In Concrete CMS, logging something so that it appears in the Dashboard can be as simple as a single line.

\Log::addInfo('This is an informative message');
\Log::addWarning('Uh oh.');
\Log::addAlert('Red alert!');

This is using the Log facade, which is a static class in the root namespace that automatically instantiates the Concrete\Core\Logging\Logger class with its dependencies. If you import the Log class at the top of your file, you don't have to use the backslash:

use Log;

// snip.

Log::addDebug('This is a debug level.');

This will log the text you pass using the relevant severity level, to the "Application" channel.

Severity

Concrete's logger implements PSR-3, and is built on the Monolog library. That means it supports the following severities (which are listed here in escalating order.)

* Debug
* Info
* Notice
* Warning
* Error
* Critical
* Alert
* Emergency

The linked document describes when you might choose to use one severity verses another.
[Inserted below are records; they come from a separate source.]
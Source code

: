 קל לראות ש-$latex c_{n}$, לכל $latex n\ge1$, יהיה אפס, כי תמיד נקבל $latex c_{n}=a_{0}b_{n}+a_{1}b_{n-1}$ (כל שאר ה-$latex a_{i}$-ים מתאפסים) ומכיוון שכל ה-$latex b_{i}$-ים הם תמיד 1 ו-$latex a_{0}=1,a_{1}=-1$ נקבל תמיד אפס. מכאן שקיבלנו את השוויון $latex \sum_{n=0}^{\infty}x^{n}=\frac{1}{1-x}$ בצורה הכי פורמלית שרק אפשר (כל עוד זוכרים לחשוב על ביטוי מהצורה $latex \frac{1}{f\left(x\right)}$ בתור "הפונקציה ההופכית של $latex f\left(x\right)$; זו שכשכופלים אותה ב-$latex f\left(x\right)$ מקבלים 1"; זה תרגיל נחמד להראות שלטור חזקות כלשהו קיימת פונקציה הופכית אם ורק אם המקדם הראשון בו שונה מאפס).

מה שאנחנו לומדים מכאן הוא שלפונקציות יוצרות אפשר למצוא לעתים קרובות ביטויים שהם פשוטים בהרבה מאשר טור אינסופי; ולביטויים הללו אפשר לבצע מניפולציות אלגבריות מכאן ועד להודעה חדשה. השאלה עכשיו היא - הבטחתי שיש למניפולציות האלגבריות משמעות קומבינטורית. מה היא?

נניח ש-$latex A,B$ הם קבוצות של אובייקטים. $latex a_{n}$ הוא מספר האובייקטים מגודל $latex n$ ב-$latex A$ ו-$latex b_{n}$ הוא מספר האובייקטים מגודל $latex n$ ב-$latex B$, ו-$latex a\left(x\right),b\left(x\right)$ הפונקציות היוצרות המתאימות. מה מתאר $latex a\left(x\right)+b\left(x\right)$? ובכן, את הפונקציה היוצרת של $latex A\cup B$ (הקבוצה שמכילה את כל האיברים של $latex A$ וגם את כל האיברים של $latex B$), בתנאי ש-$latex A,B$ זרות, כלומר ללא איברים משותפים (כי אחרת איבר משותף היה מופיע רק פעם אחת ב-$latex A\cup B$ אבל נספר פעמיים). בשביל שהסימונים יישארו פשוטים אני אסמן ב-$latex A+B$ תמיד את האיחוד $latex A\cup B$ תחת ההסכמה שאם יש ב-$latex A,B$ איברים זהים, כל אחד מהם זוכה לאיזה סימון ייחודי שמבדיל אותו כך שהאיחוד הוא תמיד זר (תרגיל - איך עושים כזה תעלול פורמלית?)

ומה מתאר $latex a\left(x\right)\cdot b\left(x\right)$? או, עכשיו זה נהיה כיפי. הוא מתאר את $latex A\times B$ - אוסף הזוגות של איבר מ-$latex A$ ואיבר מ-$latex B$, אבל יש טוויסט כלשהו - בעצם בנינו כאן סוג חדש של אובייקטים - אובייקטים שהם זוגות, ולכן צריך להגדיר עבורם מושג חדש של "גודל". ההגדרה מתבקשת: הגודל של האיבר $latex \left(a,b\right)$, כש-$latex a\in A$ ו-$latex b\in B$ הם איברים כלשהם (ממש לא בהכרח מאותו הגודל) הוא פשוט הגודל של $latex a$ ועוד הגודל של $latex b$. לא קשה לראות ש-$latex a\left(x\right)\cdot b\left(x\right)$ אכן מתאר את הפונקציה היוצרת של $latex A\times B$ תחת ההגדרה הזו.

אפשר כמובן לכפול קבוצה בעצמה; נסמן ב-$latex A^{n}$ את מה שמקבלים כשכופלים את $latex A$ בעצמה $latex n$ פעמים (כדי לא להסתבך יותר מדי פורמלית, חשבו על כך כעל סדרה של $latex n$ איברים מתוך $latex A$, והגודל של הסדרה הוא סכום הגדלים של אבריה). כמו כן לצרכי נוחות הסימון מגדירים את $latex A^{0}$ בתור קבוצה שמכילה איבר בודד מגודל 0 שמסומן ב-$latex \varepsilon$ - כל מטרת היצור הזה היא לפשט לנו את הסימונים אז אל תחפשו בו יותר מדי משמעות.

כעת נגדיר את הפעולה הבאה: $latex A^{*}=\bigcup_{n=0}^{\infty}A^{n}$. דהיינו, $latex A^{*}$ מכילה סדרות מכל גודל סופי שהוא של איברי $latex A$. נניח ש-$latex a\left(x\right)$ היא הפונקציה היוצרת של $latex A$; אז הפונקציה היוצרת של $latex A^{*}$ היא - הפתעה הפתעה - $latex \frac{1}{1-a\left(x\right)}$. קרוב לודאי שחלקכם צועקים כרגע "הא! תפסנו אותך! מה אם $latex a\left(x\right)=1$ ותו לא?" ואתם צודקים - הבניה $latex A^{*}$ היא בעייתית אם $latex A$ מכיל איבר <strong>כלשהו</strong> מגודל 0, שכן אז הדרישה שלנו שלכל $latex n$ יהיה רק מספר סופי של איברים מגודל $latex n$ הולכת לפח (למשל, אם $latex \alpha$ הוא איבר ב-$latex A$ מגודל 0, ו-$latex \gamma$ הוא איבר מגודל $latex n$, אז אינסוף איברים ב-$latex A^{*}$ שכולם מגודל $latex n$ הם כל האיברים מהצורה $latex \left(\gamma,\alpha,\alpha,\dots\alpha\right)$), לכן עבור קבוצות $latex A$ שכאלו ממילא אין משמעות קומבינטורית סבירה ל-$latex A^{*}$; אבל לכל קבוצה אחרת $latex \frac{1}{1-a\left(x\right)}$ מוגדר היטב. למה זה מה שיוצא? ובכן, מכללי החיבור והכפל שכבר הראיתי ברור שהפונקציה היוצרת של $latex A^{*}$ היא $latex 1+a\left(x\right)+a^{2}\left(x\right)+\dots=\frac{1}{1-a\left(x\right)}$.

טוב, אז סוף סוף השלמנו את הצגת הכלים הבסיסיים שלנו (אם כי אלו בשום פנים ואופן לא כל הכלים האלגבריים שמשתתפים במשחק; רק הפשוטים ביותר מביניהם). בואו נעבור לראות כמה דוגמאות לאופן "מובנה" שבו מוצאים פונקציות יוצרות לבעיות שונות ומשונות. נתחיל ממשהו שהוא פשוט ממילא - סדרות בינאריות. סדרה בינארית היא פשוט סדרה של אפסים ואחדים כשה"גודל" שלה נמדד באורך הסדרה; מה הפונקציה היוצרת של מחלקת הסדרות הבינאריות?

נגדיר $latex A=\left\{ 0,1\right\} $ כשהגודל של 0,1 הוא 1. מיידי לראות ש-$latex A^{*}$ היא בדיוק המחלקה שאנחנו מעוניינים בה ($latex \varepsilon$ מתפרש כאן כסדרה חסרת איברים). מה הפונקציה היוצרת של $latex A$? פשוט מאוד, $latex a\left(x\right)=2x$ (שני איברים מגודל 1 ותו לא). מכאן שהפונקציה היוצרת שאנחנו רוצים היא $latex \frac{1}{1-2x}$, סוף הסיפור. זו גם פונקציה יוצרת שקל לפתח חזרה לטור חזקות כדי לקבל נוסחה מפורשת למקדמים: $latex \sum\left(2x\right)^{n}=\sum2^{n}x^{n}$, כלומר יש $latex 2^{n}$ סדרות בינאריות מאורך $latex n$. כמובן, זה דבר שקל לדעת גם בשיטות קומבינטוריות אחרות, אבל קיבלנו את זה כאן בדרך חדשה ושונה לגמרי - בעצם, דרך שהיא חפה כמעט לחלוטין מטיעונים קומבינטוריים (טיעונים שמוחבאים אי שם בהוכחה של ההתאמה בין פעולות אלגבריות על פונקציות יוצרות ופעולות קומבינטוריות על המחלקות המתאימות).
To log a message with a particular severity, simply call Log::addWhatever, where Whatever is the severity:

Log::addNotice('A notice error.');
Log::addWarning('A warning error.');

Concrete makes it easy to search by severity in the Dashboard.

Logging Objects

Need to log an object using the logger? You'll need to change it into a string first. Here's an example of logging the data about Concrete\Core\User\UserInfo object:

$ui = \UserInfo::getByID(1);
\Log::addInfo('Information about the admin user: ' . var_dump_safe($ui, false));

Why var_dump_safe? Some objects in Concrete are built from Doctrine ORM, which is a library that makes it easy to work with database data. These objects are extremely large; if you attempt to run a normal var_dump or print_r on them, they will die and possibly crash your PHP session. Instead, use the Concrete-specific var_dump_safe method, with the $echo argument (the second argument) set to false.